→ **Task requirements**
Of the lines listed below, return exactly those that run from the line containing "левая часть (32)" through the line containing "для всех x ", both included.

→ **Given entries**
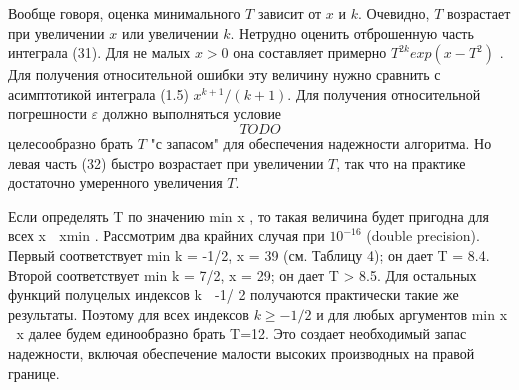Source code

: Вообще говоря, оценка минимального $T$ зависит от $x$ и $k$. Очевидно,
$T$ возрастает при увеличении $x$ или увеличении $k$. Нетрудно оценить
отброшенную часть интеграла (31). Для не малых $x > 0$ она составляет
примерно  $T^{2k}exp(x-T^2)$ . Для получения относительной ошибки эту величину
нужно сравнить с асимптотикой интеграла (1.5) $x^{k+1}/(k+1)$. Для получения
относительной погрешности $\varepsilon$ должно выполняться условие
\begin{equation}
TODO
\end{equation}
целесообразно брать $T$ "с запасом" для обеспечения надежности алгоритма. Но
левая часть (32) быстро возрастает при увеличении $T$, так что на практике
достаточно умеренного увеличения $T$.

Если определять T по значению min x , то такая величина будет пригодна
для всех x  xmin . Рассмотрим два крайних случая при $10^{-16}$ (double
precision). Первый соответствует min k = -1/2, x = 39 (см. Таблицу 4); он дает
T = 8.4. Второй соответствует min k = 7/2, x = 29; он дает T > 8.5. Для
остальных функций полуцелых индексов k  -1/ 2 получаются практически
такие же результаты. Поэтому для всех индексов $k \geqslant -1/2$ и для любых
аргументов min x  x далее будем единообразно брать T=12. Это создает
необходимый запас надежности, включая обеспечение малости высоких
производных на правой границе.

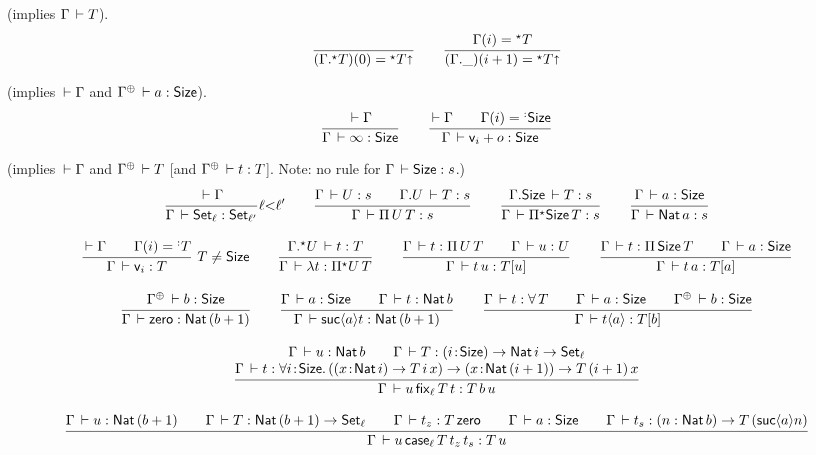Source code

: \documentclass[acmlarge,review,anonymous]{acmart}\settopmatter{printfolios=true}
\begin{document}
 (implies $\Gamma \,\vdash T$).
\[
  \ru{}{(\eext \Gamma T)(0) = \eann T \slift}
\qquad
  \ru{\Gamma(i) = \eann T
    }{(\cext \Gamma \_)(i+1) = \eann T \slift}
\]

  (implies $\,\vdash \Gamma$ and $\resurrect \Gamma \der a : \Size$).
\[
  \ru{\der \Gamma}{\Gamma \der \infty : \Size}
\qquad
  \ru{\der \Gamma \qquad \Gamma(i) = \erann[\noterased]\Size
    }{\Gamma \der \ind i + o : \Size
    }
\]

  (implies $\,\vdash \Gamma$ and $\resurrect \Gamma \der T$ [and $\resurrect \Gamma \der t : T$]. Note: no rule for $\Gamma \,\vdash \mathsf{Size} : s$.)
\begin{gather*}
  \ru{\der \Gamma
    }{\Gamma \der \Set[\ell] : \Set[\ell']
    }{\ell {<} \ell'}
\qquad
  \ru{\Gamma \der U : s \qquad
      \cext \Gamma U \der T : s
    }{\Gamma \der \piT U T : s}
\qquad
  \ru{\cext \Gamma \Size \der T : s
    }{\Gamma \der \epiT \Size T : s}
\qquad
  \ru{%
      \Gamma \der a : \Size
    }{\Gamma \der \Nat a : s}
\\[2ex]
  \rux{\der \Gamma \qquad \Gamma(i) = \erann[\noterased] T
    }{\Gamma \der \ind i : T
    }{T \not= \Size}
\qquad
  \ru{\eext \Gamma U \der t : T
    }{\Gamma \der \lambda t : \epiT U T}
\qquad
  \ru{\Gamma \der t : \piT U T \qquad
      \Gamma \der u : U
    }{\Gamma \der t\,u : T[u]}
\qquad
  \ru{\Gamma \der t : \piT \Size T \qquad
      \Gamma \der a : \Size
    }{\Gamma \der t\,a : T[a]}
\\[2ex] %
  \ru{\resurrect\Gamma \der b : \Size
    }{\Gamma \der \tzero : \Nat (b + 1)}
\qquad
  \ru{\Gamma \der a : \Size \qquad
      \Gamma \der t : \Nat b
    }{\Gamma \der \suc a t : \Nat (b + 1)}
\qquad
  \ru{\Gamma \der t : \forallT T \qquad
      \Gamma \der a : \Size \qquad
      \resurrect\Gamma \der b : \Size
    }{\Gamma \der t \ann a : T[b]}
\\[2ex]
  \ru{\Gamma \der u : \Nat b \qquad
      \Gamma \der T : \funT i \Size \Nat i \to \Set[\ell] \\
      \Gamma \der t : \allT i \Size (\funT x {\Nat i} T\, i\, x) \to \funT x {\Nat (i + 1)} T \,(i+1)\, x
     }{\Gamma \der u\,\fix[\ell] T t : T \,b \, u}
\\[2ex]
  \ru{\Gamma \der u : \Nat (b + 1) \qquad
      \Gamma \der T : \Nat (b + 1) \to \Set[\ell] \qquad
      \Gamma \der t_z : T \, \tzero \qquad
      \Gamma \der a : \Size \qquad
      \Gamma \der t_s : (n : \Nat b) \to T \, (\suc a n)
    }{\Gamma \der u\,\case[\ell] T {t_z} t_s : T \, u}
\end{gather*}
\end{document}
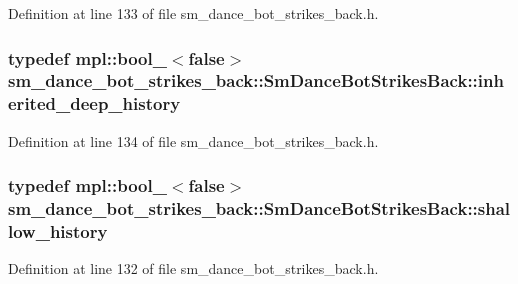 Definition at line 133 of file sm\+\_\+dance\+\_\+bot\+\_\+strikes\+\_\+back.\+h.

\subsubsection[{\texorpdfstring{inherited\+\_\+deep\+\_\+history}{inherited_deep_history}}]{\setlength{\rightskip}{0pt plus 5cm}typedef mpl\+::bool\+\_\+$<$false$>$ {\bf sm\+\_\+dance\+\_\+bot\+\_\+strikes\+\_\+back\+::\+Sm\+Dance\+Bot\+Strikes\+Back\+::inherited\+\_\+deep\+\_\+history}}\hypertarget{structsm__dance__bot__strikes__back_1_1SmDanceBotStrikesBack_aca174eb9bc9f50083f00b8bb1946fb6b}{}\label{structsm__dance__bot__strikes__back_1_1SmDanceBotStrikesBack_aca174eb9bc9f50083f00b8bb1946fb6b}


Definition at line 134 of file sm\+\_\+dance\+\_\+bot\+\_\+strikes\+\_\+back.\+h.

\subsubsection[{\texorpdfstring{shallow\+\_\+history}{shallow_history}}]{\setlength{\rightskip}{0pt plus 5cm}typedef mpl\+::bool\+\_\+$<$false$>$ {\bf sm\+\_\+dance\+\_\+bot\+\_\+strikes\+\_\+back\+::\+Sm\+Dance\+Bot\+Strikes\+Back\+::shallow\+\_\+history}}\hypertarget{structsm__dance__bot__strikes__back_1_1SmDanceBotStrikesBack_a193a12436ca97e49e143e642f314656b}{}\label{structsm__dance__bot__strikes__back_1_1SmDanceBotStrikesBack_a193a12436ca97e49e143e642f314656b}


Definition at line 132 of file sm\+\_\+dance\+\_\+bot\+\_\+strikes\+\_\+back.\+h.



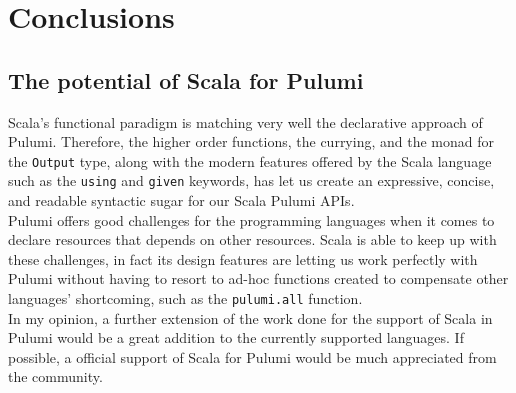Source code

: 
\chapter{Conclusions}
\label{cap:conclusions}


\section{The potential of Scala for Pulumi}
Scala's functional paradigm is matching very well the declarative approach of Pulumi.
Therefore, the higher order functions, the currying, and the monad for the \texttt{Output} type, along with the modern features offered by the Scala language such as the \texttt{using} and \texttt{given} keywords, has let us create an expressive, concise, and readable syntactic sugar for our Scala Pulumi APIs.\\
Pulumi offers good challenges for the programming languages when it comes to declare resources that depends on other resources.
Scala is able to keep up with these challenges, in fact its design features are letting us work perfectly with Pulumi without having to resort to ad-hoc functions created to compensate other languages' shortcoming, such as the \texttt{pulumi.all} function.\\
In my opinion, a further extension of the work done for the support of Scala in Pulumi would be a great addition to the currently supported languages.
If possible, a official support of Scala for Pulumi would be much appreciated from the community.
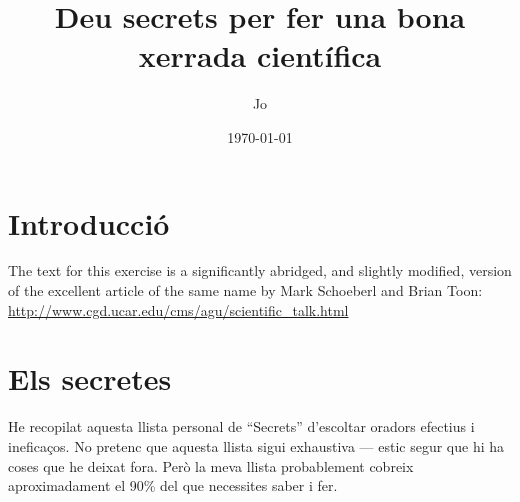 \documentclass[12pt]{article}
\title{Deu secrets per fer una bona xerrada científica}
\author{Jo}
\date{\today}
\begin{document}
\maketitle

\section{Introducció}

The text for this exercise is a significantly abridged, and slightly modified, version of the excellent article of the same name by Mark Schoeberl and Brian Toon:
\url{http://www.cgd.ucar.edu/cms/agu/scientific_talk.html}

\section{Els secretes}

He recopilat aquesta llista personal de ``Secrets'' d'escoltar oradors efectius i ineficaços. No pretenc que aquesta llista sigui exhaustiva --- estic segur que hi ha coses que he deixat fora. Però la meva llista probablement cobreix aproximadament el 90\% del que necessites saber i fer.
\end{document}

→ **Answer to this exercise**
левая часть (32) быстро возрастает при увеличении $T$, так что на практике
достаточно умеренного увеличения $T$.

Если определять T по значению min x , то такая величина будет пригодна
для всех x  xmin . Рассмотрим два крайних случая при $10^{-16}$ (double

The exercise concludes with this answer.